'''

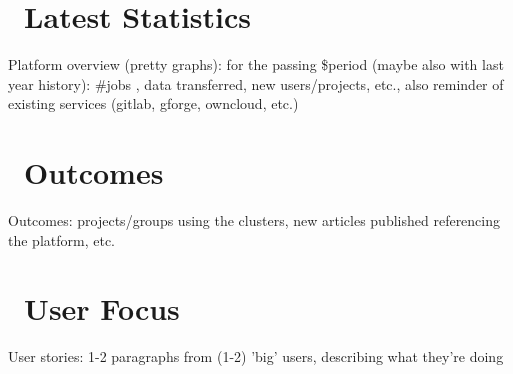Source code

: \documentclass[a4paper]{article}
\begin{document}
\ulhpctoc

\begin{welcome}
  \lipsum[1]
\end{welcome}




\section{\faBarChart\ Latest Statistics}

Platform overview (pretty graphs): for the passing \$period (maybe also
with last year history): \#jobs , data transferred,  new users/projects,
etc., also reminder of existing services (gitlab, gforge, owncloud, etc.)

\newpage %
\section{\faShare\ Outcomes}

Outcomes: projects/groups using the clusters, new articles published
referencing the platform, etc.

\section{\faUser\ User Focus}

User stories: 1-2 paragraphs from (1-2) 'big' users, describing what
they're doing
\end{document}
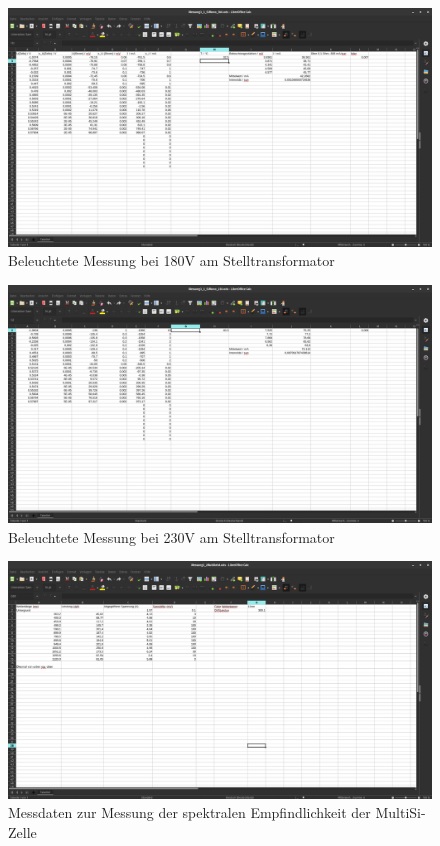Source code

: \begin{figure}[h]
    \captionsetup{justification=centering,margin=2cm}
    \centering
    \includegraphics[angle = 90, width = 12cm]{Bilder/Daten/MessunngMonoSi180.png}
    \caption{Beleuchtete Messung bei 180V am Stelltransformator}
\end{figure}

\begin{figure}[h]
    \captionsetup{justification=centering,margin=2cm}
    \centering
    \includegraphics[angle = 90, width = 12cm]{Bilder/Daten/MessungMonoSi230.png}
    \caption{Beleuchtete Messung bei 230V am Stelltransformator}
\end{figure}






\begin{figure}[h]
    \captionsetup{justification=centering,margin=2cm}
    \centering
    \includegraphics[angle = 90, width = 12cm]{Bilder/Daten/MessunngMultiSi.png}
    \caption{Messdaten zur Messung der spektralen Empfindlichkeit der MultiSi-Zelle}
\end{figure}


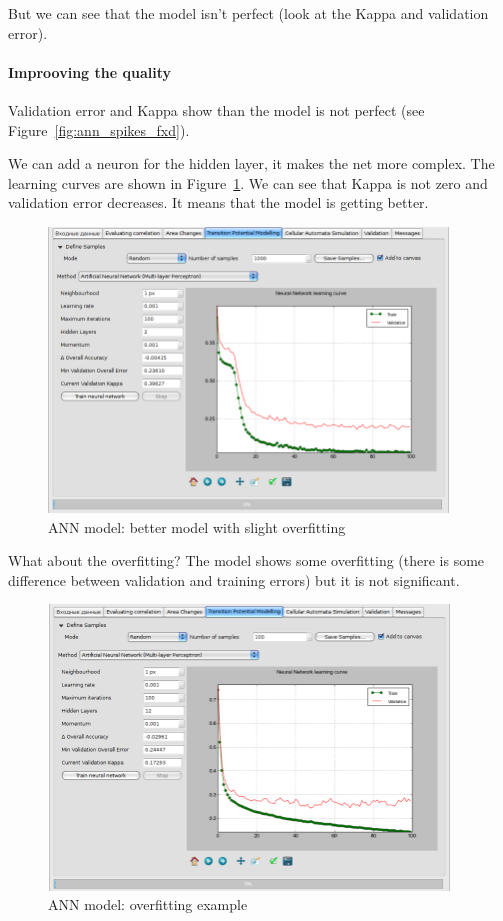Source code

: \documentclass{report}
\begin{document}
But we can see that the model isn't perfect (look at the Kappa and validation error).

\paragraph{Improoving the quality} Validation error and Kappa show than the model is not perfect (see Figure~\ref{fig:ann_spikes_fxd}).

We can add a neuron for the hidden layer, it makes the net more complex. The learning curves are shown in Figure~\ref{fig:ann_2neurons}.
We can see that Kappa is not zero and validation error decreases. It means that the model is getting better. 

\begin{figure}[h!]
\centering
\includegraphics[width=0.95\textwidth]{img/ann_2neurons.png}
\caption{ANN model: better model with slight overfitting}
\label{fig:ann_2neurons}
\end{figure}

What about the overfitting? The model shows some overfitting (there is some difference between validation and training errors) but it is not significant.

\begin{figure}[h!]
\centering
\includegraphics[width=0.95\textwidth]{img/ann_overfitting.png}
\caption{ANN model: overfitting example}
\label{fig:ann_overfitting}
\end{figure}
\end{document}

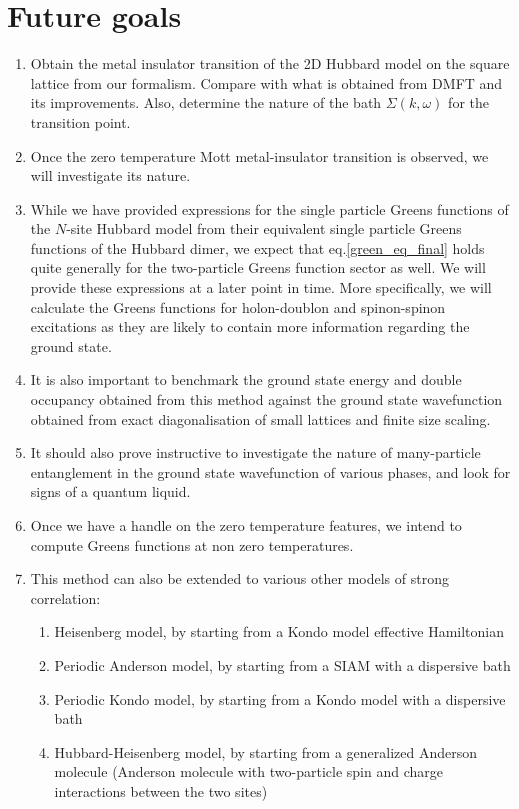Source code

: \documentclass{article}
\numberwithin{equation}{section}
\begin{document}
\section{Future goals}
\begin{enumerate}
\item Obtain the metal insulator transition of the 2D Hubbard model on the square lattice from our formalism. Compare with what is obtained from DMFT and its improvements. Also, determine the nature of the bath $\Sigma (k,\omega)$ for the transition point.

\item Once the zero temperature Mott metal-insulator transition is observed, we will investigate its nature.

\item While we have provided expressions for the single particle Greens functions of the $N$-site Hubbard model from their equivalent single particle Greens functions of the Hubbard dimer, we expect that eq.\eqref{green_eq_final} holds quite generally for the two-particle Greens function sector as well. We will provide these expressions at a later point in time. More specifically, we will calculate the Greens functions for holon-doublon and spinon-spinon excitations as they are likely to contain more information regarding the ground state.

\item It is also important to benchmark the ground state energy and double occupancy obtained from this method against the ground state wavefunction obtained from exact diagonalisation of small lattices and finite size scaling.

\item It should also prove instructive to investigate the nature of many-particle entanglement in the ground state wavefunction of various phases, and  look for signs of a quantum liquid.

\item Once we have a handle on the zero temperature features, we intend to compute Greens functions at non zero temperatures.

\item This method can also be extended to various other models of strong correlation:
	\begin{enumerate}
		\item Heisenberg model, by starting from a Kondo model effective Hamiltonian
		\item Periodic Anderson model, by starting from a SIAM with a dispersive bath
		\item Periodic Kondo model, by starting from a Kondo model with a dispersive bath
		\item Hubbard-Heisenberg model, by starting from a generalized Anderson molecule (Anderson molecule with two-particle spin and charge interactions between the two sites)
	\end{enumerate}
\end{enumerate}
\end{document}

'''

• Exercise: Where the listing above reaches the line that contains "We can add a", start retyping, and finish with the line that contains "We can see that Kappa"; reproduce those lines exactly and no others.

• Reply to the exercise:
We can add a neuron for the hidden layer, it makes the net more complex. The learning curves are shown in Figure~\ref{fig:ann_2neurons}.
We can see that Kappa is not zero and validation error decreases. It means that the model is getting better. 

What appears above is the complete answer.